EXERCISE DESCRIPTION → Show every line of the data below that includes the word "minutes".

DATA FOR PROCESSING →
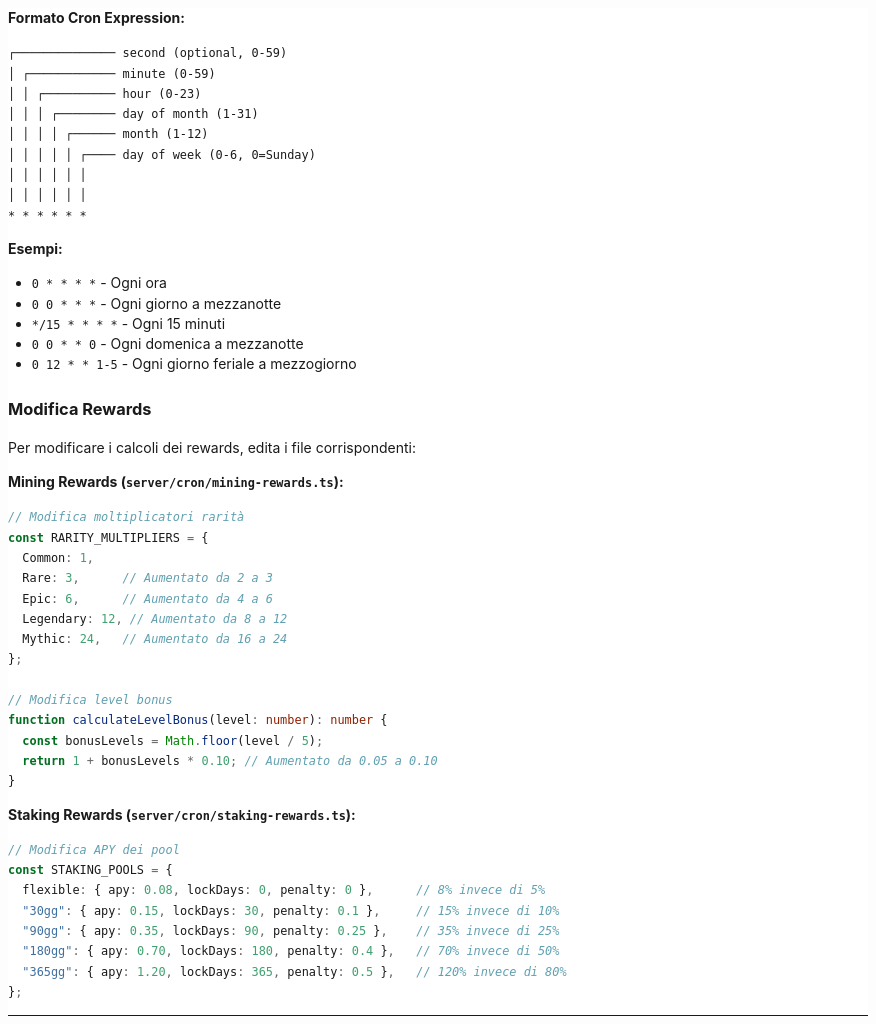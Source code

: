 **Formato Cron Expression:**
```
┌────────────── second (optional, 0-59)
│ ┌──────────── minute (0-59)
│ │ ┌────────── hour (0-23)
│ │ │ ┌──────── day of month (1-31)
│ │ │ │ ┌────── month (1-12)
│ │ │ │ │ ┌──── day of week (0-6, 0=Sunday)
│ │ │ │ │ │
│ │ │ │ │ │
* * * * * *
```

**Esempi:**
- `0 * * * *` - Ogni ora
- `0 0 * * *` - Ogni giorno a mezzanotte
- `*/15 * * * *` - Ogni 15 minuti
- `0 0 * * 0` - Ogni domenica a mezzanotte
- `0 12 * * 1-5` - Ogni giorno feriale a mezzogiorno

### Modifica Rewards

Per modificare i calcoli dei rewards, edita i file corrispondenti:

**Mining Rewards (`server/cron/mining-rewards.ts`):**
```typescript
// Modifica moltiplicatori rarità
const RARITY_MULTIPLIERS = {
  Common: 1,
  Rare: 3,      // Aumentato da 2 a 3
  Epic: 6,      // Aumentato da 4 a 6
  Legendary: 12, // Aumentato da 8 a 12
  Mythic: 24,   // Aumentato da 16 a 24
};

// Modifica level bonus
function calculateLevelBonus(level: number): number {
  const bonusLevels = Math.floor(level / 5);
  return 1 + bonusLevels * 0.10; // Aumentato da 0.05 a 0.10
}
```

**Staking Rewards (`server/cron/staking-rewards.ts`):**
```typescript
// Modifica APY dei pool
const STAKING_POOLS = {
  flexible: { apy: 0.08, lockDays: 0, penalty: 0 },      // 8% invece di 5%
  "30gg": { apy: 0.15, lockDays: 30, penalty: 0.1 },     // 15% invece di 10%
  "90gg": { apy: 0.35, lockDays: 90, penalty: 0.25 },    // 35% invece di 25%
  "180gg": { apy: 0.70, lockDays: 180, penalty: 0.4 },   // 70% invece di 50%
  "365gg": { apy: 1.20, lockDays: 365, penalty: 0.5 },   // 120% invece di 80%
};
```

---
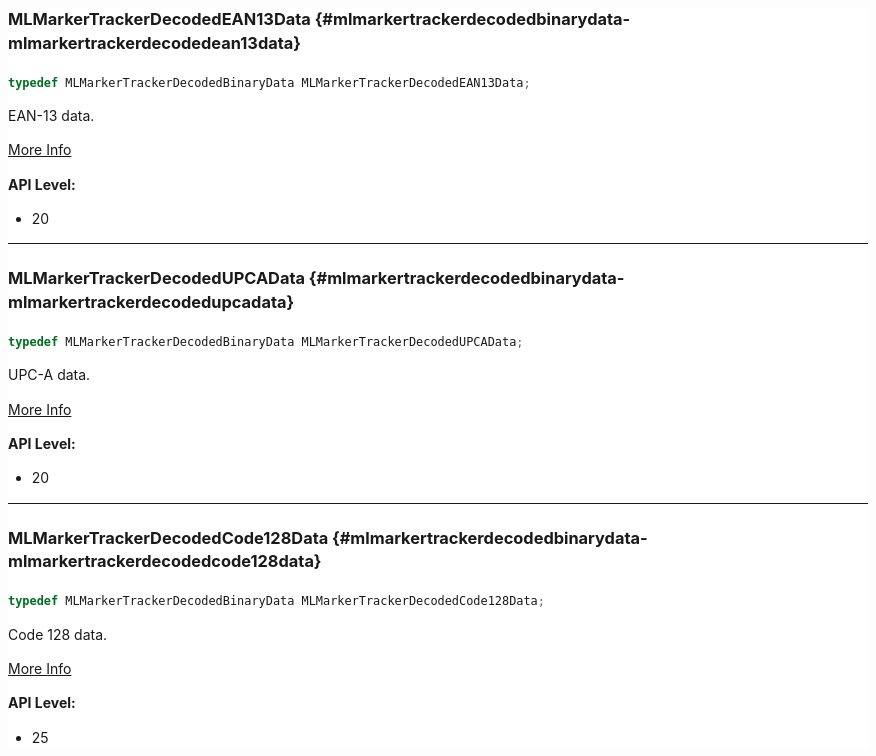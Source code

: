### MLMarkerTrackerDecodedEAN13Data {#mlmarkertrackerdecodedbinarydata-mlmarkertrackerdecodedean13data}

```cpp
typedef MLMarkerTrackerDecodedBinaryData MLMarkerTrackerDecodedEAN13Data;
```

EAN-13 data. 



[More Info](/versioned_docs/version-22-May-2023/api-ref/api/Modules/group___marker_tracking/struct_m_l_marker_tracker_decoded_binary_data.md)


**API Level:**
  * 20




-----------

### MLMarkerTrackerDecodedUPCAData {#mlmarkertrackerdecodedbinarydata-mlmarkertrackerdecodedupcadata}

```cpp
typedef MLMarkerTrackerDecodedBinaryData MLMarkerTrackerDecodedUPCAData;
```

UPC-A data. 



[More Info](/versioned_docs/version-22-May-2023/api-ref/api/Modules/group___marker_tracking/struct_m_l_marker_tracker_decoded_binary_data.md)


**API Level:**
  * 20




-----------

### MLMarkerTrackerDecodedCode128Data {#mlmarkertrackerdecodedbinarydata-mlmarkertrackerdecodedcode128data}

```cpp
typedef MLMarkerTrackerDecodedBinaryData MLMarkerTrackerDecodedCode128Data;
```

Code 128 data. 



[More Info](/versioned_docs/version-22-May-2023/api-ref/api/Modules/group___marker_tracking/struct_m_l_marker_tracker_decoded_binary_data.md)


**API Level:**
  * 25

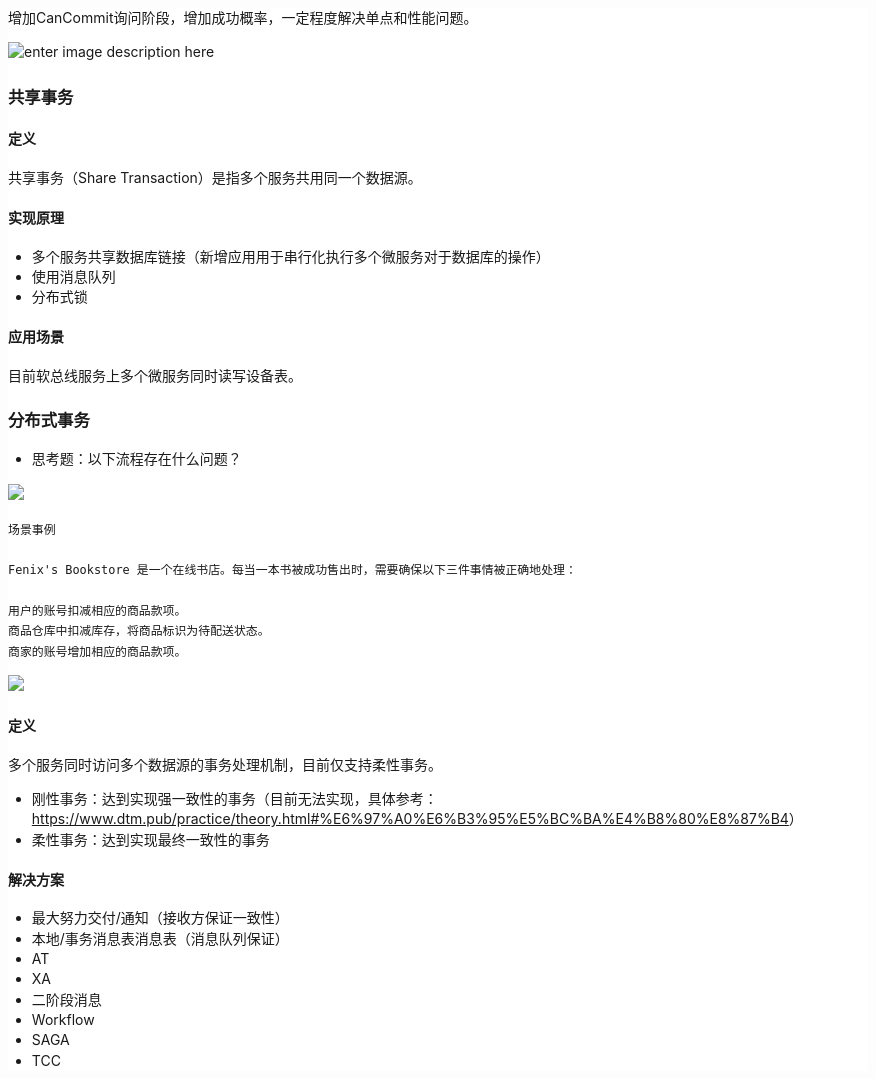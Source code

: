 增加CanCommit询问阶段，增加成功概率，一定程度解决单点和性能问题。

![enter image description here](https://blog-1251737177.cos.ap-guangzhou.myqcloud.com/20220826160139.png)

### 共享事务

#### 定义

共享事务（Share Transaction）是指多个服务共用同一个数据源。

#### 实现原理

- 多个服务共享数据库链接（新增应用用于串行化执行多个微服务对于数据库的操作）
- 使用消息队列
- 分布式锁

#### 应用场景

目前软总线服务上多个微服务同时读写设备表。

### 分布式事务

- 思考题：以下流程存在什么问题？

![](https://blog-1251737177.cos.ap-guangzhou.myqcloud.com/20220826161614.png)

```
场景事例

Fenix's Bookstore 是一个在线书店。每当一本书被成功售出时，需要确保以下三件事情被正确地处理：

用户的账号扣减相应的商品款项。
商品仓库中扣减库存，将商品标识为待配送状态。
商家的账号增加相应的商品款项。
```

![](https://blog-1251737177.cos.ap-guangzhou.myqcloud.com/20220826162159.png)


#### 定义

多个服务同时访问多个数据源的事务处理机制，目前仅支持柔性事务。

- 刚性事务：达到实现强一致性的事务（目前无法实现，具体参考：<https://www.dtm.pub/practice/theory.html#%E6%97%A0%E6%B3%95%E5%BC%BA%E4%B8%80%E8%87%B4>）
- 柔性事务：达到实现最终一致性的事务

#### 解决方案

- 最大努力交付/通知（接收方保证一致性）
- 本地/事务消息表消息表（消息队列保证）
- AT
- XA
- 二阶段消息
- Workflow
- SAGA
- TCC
---
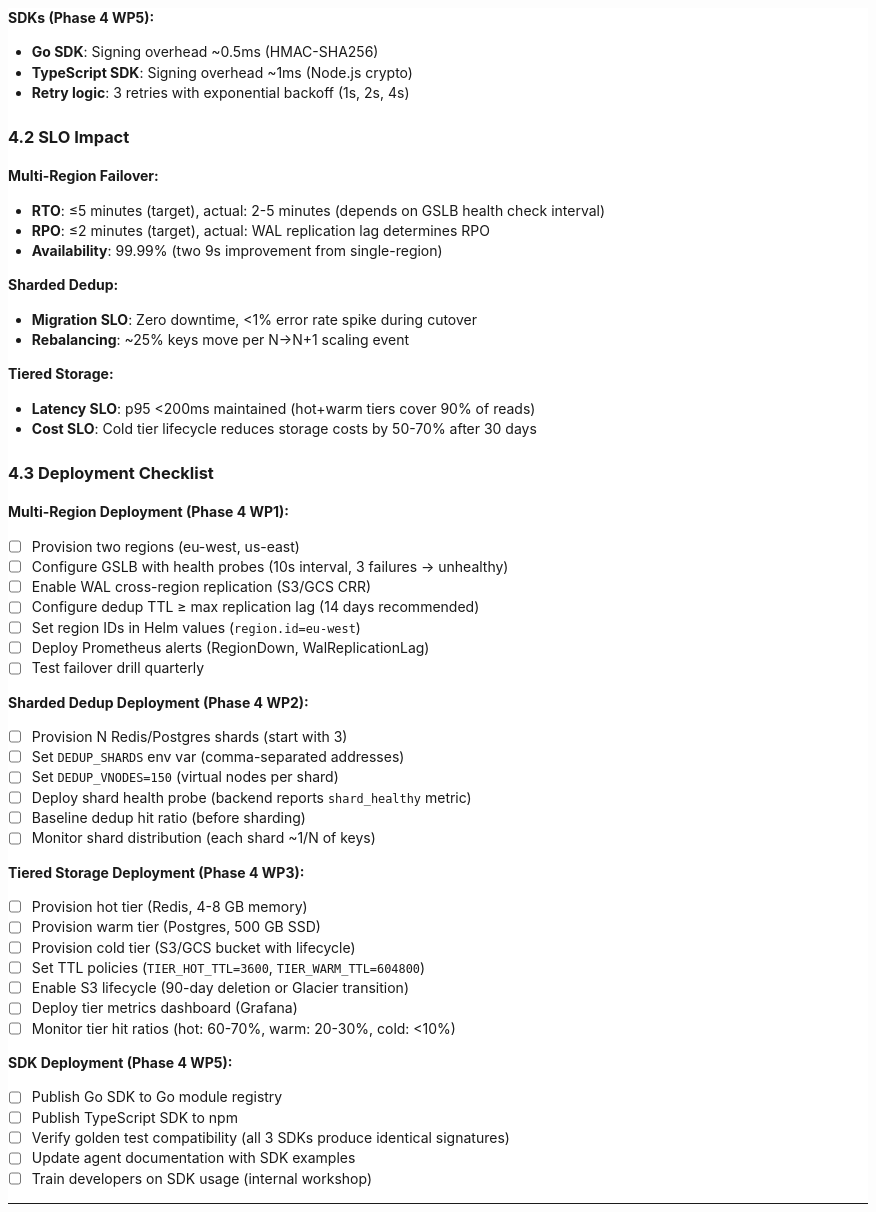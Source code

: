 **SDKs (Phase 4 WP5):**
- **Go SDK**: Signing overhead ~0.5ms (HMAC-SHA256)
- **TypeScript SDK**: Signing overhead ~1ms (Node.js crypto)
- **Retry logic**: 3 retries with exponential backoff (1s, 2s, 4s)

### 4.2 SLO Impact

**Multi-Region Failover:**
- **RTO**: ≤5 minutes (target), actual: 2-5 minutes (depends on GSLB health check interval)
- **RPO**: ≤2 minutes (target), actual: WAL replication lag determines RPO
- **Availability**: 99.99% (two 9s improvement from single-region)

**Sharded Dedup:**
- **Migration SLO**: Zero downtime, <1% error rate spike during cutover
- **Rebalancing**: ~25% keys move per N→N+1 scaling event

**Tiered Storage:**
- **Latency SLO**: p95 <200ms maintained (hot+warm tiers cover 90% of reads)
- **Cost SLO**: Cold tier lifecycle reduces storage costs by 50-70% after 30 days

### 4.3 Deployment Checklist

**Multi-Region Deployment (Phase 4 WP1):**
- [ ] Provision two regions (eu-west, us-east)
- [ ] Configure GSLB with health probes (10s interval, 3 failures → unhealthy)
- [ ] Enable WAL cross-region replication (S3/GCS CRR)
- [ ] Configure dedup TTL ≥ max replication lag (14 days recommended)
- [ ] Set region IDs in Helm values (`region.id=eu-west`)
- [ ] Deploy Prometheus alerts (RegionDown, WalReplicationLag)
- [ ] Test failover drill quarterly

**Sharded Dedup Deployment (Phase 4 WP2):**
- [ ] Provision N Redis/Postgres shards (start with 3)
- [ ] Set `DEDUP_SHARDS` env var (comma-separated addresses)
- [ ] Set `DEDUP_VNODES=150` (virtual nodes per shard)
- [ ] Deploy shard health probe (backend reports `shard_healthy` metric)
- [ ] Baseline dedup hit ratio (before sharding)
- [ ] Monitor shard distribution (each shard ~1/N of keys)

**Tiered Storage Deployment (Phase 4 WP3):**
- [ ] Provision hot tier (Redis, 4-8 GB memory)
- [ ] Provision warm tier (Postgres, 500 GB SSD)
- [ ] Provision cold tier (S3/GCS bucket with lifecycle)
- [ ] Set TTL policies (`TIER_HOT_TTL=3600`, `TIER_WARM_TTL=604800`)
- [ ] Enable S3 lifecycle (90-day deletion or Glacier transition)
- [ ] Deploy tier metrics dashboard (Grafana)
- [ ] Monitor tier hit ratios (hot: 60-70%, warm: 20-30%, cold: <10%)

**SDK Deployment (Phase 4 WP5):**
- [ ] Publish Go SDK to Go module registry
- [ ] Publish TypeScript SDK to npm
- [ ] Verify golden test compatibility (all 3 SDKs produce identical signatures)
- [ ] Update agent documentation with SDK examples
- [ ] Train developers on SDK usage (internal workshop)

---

OUTPUT FOR THIS TASK →
- **RTO**: ≤5 minutes (target), actual: 2-5 minutes (depends on GSLB health check interval)
- **RPO**: ≤2 minutes (target), actual: WAL replication lag determines RPO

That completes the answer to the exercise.